List all of the costs involved with acquiring the condominium. These include the purchase price, legal fees and any renovation expenses necessary to make the condominium livable. Add these costs together. This is your total value of the property.
Find the useful life of the condominium. The IRS maintains a table of this info ("MACRS recovery periods") for rental properties. (See Resources.) Locate this table on the IRS website and find "residential rental property". Look in the General Depreciation System to find the current recovery period, or useful life, of the condominium.
Calculate the depreciation percentage. The IRS also maintains a table of the percentages to use for calculating the depreciation of the condominium. On the table, locate number of years for which you’ve owned the condominium and the month when you began renting the property. Find the percentage where these two intersect. This is the depreciation percentage rate to use.

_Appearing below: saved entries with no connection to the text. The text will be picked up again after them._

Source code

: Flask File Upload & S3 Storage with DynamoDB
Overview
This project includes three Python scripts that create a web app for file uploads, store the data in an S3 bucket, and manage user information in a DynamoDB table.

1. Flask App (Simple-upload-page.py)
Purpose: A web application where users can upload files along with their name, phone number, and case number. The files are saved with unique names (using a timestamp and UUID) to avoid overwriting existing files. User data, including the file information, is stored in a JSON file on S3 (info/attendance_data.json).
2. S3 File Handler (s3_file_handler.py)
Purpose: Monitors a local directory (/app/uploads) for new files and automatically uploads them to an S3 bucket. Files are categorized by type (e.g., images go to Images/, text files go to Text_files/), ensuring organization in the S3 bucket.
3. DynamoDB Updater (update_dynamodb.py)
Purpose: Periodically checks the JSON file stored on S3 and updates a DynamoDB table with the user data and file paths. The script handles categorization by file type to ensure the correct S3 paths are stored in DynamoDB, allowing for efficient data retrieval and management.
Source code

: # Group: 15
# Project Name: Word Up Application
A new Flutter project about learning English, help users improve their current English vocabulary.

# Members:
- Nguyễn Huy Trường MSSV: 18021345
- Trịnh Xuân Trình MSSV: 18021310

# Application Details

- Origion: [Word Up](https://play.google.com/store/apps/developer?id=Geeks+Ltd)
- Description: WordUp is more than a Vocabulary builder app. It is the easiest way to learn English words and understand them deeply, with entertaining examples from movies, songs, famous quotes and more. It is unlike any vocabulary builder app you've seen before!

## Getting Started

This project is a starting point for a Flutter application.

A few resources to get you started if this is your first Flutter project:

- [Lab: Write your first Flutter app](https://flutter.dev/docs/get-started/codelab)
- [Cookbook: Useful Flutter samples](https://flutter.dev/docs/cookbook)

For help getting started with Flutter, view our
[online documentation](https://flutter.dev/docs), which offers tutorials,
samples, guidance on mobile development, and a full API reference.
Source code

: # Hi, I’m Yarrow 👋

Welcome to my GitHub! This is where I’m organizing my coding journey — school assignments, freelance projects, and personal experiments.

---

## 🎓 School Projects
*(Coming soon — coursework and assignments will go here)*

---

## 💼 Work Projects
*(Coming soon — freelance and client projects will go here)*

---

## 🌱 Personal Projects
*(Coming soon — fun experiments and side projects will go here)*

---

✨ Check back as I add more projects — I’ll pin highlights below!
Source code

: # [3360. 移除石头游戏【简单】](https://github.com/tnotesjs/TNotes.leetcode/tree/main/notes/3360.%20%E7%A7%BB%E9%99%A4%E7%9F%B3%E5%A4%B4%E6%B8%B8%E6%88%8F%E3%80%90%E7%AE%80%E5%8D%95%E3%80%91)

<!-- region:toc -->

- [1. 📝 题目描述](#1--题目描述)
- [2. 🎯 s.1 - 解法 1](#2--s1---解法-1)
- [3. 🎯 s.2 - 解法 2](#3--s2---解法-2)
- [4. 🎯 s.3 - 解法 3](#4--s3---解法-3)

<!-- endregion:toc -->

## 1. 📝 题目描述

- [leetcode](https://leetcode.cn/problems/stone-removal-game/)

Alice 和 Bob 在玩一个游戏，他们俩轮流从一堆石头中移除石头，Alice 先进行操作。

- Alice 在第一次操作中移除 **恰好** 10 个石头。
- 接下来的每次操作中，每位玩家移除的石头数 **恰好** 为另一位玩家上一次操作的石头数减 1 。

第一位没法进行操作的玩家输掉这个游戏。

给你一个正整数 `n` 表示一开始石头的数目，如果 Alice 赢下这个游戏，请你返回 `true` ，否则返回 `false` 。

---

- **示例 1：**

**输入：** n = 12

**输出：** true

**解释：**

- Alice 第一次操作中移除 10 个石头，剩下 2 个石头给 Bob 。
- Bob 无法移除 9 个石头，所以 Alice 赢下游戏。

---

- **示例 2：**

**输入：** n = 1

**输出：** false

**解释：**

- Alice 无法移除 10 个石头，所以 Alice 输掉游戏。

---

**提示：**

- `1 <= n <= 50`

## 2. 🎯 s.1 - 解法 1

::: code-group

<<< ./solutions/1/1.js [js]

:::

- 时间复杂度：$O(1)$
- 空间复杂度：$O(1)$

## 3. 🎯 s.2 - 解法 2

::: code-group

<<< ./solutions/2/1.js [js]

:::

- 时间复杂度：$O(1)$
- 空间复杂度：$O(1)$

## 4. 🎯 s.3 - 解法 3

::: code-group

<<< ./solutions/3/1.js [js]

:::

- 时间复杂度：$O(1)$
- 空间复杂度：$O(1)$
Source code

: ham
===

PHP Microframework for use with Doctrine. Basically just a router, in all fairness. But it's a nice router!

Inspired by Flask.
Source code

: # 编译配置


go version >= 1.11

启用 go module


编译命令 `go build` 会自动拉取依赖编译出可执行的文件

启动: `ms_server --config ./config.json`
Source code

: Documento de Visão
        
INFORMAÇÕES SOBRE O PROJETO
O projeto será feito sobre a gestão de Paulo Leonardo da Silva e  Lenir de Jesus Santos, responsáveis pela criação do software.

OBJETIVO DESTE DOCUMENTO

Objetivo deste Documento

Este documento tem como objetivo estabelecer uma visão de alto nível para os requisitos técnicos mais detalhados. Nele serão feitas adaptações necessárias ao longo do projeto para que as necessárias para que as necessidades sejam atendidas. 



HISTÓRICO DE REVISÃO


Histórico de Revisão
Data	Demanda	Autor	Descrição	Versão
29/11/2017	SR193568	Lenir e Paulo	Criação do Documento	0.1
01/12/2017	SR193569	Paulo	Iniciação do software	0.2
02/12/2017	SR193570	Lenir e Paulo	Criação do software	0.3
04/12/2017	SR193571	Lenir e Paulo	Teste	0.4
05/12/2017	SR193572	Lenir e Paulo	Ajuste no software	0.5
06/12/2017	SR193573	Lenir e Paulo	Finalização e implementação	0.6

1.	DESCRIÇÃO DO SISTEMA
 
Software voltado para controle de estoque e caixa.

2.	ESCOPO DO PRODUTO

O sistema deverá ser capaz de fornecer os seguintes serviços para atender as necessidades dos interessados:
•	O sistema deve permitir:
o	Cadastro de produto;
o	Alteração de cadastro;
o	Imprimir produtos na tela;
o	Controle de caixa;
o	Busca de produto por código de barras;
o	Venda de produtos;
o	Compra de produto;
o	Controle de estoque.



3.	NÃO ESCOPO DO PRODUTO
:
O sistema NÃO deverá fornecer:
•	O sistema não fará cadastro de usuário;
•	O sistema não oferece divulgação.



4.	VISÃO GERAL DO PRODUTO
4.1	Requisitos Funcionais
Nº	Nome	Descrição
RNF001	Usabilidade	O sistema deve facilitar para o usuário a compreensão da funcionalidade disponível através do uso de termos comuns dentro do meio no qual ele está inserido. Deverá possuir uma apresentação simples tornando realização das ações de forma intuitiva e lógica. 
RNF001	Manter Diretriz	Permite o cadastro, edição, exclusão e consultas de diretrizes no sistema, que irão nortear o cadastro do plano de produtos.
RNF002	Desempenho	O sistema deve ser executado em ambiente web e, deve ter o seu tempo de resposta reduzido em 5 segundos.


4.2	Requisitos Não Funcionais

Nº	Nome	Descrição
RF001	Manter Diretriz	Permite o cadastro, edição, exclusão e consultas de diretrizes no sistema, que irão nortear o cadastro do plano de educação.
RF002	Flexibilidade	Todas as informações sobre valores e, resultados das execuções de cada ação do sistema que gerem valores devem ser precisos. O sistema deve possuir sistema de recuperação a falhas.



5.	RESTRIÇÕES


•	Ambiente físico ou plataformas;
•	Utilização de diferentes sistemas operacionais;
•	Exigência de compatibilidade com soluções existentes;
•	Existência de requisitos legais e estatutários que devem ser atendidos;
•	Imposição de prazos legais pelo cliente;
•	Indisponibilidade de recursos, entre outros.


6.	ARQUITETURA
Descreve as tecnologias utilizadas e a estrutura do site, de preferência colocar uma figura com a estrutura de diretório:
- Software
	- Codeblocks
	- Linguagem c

Multiply the depreciation percentage by the value of the condominium. This is the amount of depreciation to enter on your taxes for the rental condominium.
- In the year that you acquire the property, you must use the mid-month convention. Under this convention, you calculate the depreciation assuming you acquired the property at the middle of the month that you began renting the property. This only applies to the first year and is built into the rates listed on the table.